Dataset excerpts:
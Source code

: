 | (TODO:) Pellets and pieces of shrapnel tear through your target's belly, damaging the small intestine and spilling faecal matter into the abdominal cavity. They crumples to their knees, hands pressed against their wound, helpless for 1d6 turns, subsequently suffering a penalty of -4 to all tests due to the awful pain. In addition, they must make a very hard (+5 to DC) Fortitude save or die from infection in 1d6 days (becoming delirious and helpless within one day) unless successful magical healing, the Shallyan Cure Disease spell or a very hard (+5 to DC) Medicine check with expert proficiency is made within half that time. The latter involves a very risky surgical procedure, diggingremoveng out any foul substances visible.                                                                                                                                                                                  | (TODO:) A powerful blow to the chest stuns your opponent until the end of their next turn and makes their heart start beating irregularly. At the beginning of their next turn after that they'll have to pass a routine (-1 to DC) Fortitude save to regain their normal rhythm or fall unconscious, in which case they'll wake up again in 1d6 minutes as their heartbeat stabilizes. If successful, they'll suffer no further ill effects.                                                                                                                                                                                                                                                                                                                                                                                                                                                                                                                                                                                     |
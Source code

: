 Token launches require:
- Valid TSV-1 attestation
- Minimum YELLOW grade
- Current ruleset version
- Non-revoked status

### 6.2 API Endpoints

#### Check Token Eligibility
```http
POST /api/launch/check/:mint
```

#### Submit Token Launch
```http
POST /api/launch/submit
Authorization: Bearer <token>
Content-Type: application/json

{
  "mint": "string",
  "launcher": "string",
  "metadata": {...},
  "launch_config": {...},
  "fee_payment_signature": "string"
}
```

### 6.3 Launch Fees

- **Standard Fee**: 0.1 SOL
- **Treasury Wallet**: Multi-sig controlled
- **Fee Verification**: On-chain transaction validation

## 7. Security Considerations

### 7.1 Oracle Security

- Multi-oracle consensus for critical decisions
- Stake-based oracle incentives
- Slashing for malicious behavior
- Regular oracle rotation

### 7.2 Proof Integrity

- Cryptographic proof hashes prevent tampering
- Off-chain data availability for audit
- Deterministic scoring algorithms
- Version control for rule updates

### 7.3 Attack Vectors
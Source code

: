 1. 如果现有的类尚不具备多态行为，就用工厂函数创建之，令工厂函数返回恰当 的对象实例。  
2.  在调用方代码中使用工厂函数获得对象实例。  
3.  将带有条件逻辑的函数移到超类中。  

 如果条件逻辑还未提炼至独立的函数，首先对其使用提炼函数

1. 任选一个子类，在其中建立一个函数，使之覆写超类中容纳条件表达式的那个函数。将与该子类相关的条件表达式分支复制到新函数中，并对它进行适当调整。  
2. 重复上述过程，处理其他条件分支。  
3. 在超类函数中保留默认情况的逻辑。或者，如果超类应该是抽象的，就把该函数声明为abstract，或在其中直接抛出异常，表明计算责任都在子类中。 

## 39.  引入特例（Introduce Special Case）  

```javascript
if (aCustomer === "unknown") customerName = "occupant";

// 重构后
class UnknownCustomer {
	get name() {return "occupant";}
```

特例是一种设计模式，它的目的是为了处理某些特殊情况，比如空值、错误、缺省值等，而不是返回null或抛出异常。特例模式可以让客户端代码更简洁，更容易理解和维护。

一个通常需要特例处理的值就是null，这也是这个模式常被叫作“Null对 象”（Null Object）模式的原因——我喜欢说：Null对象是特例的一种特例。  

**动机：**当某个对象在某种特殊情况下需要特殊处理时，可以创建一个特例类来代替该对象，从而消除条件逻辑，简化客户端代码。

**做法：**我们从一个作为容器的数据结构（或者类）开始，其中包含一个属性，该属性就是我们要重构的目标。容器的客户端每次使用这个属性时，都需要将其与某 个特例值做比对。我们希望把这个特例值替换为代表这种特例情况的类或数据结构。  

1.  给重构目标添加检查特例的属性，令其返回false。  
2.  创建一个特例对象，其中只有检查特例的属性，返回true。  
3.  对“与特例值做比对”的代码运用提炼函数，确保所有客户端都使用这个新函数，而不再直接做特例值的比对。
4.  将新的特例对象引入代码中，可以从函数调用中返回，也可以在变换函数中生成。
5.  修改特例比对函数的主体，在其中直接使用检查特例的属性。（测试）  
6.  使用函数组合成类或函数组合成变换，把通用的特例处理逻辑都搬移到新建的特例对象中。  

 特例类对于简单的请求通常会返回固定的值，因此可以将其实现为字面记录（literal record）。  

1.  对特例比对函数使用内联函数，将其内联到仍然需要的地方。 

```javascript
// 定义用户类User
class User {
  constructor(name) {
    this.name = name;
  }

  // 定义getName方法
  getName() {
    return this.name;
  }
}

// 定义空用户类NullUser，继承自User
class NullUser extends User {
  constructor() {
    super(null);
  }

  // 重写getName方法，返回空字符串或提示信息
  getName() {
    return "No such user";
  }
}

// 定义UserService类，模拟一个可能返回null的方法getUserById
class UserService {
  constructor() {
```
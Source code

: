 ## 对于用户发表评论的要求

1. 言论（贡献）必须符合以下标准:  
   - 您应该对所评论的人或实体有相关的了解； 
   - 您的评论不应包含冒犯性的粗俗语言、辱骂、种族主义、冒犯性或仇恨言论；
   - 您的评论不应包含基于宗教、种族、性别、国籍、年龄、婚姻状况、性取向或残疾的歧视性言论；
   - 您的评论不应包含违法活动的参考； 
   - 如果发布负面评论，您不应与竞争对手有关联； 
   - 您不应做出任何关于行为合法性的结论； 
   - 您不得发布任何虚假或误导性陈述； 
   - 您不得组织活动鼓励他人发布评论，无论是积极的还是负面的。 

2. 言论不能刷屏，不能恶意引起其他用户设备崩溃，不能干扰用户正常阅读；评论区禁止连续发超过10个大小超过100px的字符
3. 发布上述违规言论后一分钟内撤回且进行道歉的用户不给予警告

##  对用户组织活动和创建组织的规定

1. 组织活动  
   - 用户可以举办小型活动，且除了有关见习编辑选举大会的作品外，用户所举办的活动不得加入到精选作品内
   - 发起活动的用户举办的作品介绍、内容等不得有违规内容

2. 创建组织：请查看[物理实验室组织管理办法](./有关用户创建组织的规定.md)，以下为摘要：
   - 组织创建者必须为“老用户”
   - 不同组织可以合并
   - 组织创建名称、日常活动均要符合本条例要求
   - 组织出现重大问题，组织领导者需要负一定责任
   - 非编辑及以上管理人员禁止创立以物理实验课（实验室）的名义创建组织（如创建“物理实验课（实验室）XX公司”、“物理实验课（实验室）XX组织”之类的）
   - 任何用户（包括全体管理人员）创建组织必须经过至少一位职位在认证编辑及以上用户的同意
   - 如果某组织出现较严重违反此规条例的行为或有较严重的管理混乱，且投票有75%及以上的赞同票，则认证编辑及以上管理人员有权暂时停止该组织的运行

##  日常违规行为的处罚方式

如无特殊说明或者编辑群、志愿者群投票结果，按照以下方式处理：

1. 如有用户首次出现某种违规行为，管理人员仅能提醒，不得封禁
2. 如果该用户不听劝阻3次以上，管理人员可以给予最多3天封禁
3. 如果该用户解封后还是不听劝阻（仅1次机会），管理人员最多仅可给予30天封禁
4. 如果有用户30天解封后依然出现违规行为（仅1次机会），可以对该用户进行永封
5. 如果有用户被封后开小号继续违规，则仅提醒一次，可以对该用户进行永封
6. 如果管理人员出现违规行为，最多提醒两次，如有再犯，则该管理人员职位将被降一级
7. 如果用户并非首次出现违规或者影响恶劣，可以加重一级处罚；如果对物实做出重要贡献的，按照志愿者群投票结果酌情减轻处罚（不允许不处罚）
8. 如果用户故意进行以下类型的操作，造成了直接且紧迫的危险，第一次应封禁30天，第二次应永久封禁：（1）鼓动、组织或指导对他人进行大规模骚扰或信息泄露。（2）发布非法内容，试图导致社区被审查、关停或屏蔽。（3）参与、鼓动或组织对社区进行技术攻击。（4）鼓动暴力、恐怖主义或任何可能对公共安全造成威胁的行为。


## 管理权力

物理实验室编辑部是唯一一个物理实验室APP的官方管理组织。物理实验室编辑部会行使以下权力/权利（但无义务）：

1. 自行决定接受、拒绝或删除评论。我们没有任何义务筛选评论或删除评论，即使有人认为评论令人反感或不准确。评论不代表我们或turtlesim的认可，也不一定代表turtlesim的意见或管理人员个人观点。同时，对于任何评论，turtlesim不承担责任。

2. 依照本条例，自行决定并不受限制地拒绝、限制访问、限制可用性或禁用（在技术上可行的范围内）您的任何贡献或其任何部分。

**Work instructions**
Whenever a line of the records above contains the word "class", it counts toward the total; give that total alone.

**Written response**
4